# [The problem]
Reproduce the lines below exactly. Skip images.

══════════

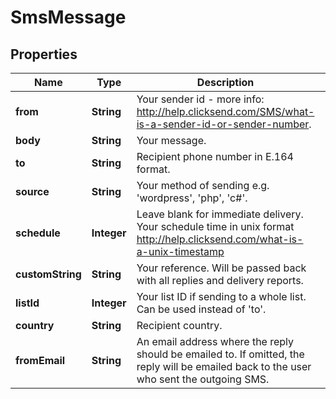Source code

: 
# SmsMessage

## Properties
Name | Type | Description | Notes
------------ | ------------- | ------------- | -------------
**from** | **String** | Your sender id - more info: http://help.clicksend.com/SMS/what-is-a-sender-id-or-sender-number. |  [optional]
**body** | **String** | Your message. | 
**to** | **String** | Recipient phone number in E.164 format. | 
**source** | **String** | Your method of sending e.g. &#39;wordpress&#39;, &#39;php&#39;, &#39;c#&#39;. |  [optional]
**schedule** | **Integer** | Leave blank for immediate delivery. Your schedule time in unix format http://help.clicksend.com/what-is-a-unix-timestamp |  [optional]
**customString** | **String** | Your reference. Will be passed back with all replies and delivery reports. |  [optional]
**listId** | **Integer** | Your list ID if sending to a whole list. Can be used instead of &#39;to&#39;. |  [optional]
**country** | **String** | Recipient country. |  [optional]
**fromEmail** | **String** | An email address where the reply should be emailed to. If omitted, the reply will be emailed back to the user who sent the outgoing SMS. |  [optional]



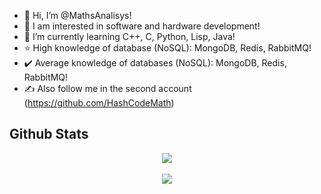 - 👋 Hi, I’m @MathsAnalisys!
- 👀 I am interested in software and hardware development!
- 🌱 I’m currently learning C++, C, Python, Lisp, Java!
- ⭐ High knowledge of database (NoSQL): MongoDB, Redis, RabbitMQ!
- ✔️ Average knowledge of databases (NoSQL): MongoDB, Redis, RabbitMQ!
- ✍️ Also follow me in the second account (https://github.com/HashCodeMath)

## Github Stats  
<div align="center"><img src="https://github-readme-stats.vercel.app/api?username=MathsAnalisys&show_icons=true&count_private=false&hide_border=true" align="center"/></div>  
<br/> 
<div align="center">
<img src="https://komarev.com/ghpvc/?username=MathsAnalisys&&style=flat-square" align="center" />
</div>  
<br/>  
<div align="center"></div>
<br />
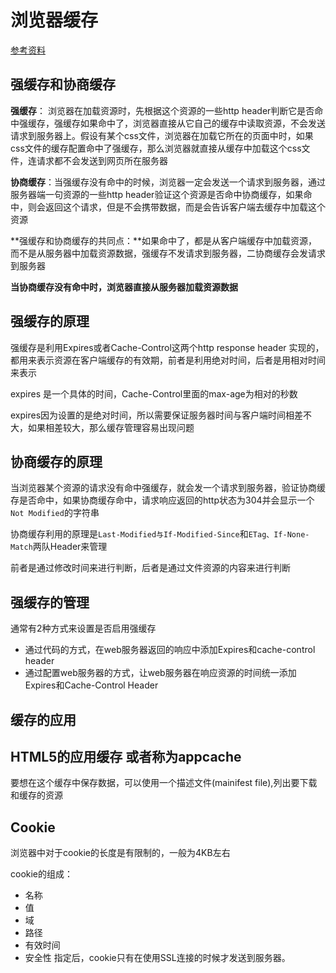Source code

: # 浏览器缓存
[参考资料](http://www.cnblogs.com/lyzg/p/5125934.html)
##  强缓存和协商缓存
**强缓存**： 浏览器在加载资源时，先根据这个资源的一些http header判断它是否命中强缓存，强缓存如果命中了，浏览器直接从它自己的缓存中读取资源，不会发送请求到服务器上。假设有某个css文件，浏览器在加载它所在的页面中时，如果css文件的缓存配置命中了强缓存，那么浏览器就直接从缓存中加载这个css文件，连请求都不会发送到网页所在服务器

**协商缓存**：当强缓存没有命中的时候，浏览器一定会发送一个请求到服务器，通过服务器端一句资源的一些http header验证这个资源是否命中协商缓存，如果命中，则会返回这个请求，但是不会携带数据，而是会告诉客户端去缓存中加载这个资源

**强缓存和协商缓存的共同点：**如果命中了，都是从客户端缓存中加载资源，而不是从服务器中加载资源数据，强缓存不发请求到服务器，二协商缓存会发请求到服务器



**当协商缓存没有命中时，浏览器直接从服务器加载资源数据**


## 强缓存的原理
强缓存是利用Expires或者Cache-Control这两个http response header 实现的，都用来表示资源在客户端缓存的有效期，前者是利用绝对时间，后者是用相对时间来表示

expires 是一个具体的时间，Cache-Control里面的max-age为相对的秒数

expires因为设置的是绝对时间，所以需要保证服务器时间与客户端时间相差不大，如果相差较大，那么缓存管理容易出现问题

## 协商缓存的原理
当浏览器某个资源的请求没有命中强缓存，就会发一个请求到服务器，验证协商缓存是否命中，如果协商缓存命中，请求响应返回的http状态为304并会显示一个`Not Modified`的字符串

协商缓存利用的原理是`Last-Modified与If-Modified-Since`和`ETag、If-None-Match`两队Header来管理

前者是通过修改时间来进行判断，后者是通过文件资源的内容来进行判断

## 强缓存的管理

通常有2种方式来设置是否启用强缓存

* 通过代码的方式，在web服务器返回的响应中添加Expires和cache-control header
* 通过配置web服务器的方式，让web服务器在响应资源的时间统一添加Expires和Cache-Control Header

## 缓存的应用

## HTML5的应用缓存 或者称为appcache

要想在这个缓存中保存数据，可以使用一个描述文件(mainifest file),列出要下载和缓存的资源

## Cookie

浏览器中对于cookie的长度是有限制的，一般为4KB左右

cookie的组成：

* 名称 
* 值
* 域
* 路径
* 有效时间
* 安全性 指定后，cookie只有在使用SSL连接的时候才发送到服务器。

══════════

# [Response to this task]
Source code

: 
# SmsMessage

## Properties
Name | Type | Description | Notes
------------ | ------------- | ------------- | -------------
**from** | **String** | Your sender id - more info: http://help.clicksend.com/SMS/what-is-a-sender-id-or-sender-number. |  [optional]
**body** | **String** | Your message. | 
**to** | **String** | Recipient phone number in E.164 format. | 
**source** | **String** | Your method of sending e.g. &#39;wordpress&#39;, &#39;php&#39;, &#39;c#&#39;. |  [optional]
**schedule** | **Integer** | Leave blank for immediate delivery. Your schedule time in unix format http://help.clicksend.com/what-is-a-unix-timestamp |  [optional]
**customString** | **String** | Your reference. Will be passed back with all replies and delivery reports. |  [optional]
**listId** | **Integer** | Your list ID if sending to a whole list. Can be used instead of &#39;to&#39;. |  [optional]
**country** | **String** | Recipient country. |  [optional]
**fromEmail** | **String** | An email address where the reply should be emailed to. If omitted, the reply will be emailed back to the user who sent the outgoing SMS. |  [optional]



 - 👋 Hi, I’m @MathsAnalisys!
- 👀 I am interested in software and hardware development!
- 🌱 I’m currently learning C++, C, Python, Lisp, Java!
- ⭐ High knowledge of database (NoSQL): MongoDB, Redis, RabbitMQ!
- ✔️ Average knowledge of databases (NoSQL): MongoDB, Redis, RabbitMQ!
- ✍️ Also follow me in the second account (https://github.com/HashCodeMath)

## Github Stats  
<div align="center"><img src="https://github-readme-stats.vercel.app/api?username=MathsAnalisys&show_icons=true&count_private=false&hide_border=true" align="center"/></div>  
<br/> 
<div align="center">
<img src="https://komarev.com/ghpvc/?username=MathsAnalisys&&style=flat-square" align="center" />
</div>  
<br/>  
<div align="center"></div>
<br />
Source code

: # 浏览器缓存
[参考资料](http://www.cnblogs.com/lyzg/p/5125934.html)
##  强缓存和协商缓存
**强缓存**： 浏览器在加载资源时，先根据这个资源的一些http header判断它是否命中强缓存，强缓存如果命中了，浏览器直接从它自己的缓存中读取资源，不会发送请求到服务器上。假设有某个css文件，浏览器在加载它所在的页面中时，如果css文件的缓存配置命中了强缓存，那么浏览器就直接从缓存中加载这个css文件，连请求都不会发送到网页所在服务器

**协商缓存**：当强缓存没有命中的时候，浏览器一定会发送一个请求到服务器，通过服务器端一句资源的一些http header验证这个资源是否命中协商缓存，如果命中，则会返回这个请求，但是不会携带数据，而是会告诉客户端去缓存中加载这个资源

**强缓存和协商缓存的共同点：**如果命中了，都是从客户端缓存中加载资源，而不是从服务器中加载资源数据，强缓存不发请求到服务器，二协商缓存会发请求到服务器



**当协商缓存没有命中时，浏览器直接从服务器加载资源数据**


## 强缓存的原理
强缓存是利用Expires或者Cache-Control这两个http response header 实现的，都用来表示资源在客户端缓存的有效期，前者是利用绝对时间，后者是用相对时间来表示

expires 是一个具体的时间，Cache-Control里面的max-age为相对的秒数

expires因为设置的是绝对时间，所以需要保证服务器时间与客户端时间相差不大，如果相差较大，那么缓存管理容易出现问题

## 协商缓存的原理
当浏览器某个资源的请求没有命中强缓存，就会发一个请求到服务器，验证协商缓存是否命中，如果协商缓存命中，请求响应返回的http状态为304并会显示一个`Not Modified`的字符串

协商缓存利用的原理是`Last-Modified与If-Modified-Since`和`ETag、If-None-Match`两队Header来管理

前者是通过修改时间来进行判断，后者是通过文件资源的内容来进行判断

## 强缓存的管理

通常有2种方式来设置是否启用强缓存

* 通过代码的方式，在web服务器返回的响应中添加Expires和cache-control header
* 通过配置web服务器的方式，让web服务器在响应资源的时间统一添加Expires和Cache-Control Header

## 缓存的应用

## HTML5的应用缓存 或者称为appcache

要想在这个缓存中保存数据，可以使用一个描述文件(mainifest file),列出要下载和缓存的资源

## Cookie

浏览器中对于cookie的长度是有限制的，一般为4KB左右

cookie的组成：

* 名称 
* 值
* 域
* 路径
* 有效时间
* 安全性 指定后，cookie只有在使用SSL连接的时候才发送到服务器。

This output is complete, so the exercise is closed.